• [What you have to do]
The answer must be one number: how many lines in the records below contain the word "Network".

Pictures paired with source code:

● ● ● ●

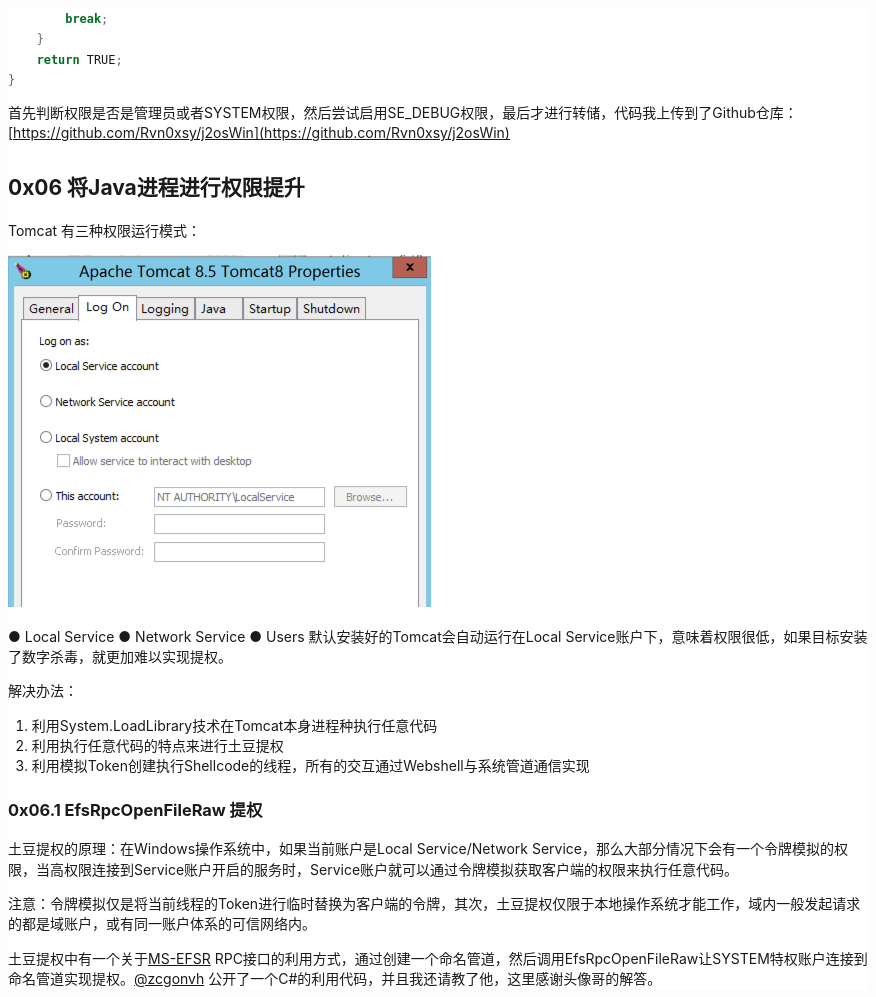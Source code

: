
 ```cpp
        break;
    }
    return TRUE;
}
```

首先判断权限是否是管理员或者SYSTEM权限，然后尝试启用SE_DEBUG权限，最后才进行转储，代码我上传到了Github仓库：[https://github.com/Rvn0xsy/j2osWin](https://github.com/Rvn0xsy/j2osWin)

## 0x06 将Java进程进行权限提升

Tomcat 有三种权限运行模式：

![](../../../static/images/2022-08-11-22-07-36.png)

● Local Service
● Network Service
● Users
默认安装好的Tomcat会自动运行在Local Service账户下，意味着权限很低，如果目标安装了数字杀毒，就更加难以实现提权。

解决办法：

1. 利用System.LoadLibrary技术在Tomcat本身进程种执行任意代码
2. 利用执行任意代码的特点来进行土豆提权
3. 利用模拟Token创建执行Shellcode的线程，所有的交互通过Webshell与系统管道通信实现

### 0x06.1 EfsRpcOpenFileRaw 提权

土豆提权的原理：在Windows操作系统中，如果当前账户是Local Service/Network Service，那么大部分情况下会有一个令牌模拟的权限，当高权限连接到Service账户开启的服务时，Service账户就可以通过令牌模拟获取客户端的权限来执行任意代码。

注意：令牌模拟仅是将当前线程的Token进行临时替换为客户端的令牌，其次，土豆提权仅限于本地操作系统才能工作，域内一般发起请求的都是域账户，或有同一账户体系的可信网络内。

土豆提权中有一个关于[MS-EFSR](https://docs.microsoft.com/en-us/openspecs/windows_protocols/ms-efsr/ccc4fb75-1c86-41d7-bbc4-b278ec13bfb8) RPC接口的利用方式，通过创建一个命名管道，然后调用EfsRpcOpenFileRaw让SYSTEM特权账户连接到命名管道实现提权。[@zcgonvh](https://github.com/zcgonvh/EfsPotato/blob/master/EfsPotato.cs) 公开了一个C#的利用代码，并且我还请教了他，这里感谢头像哥的解答。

● ● ● ●

• [Finished task]
2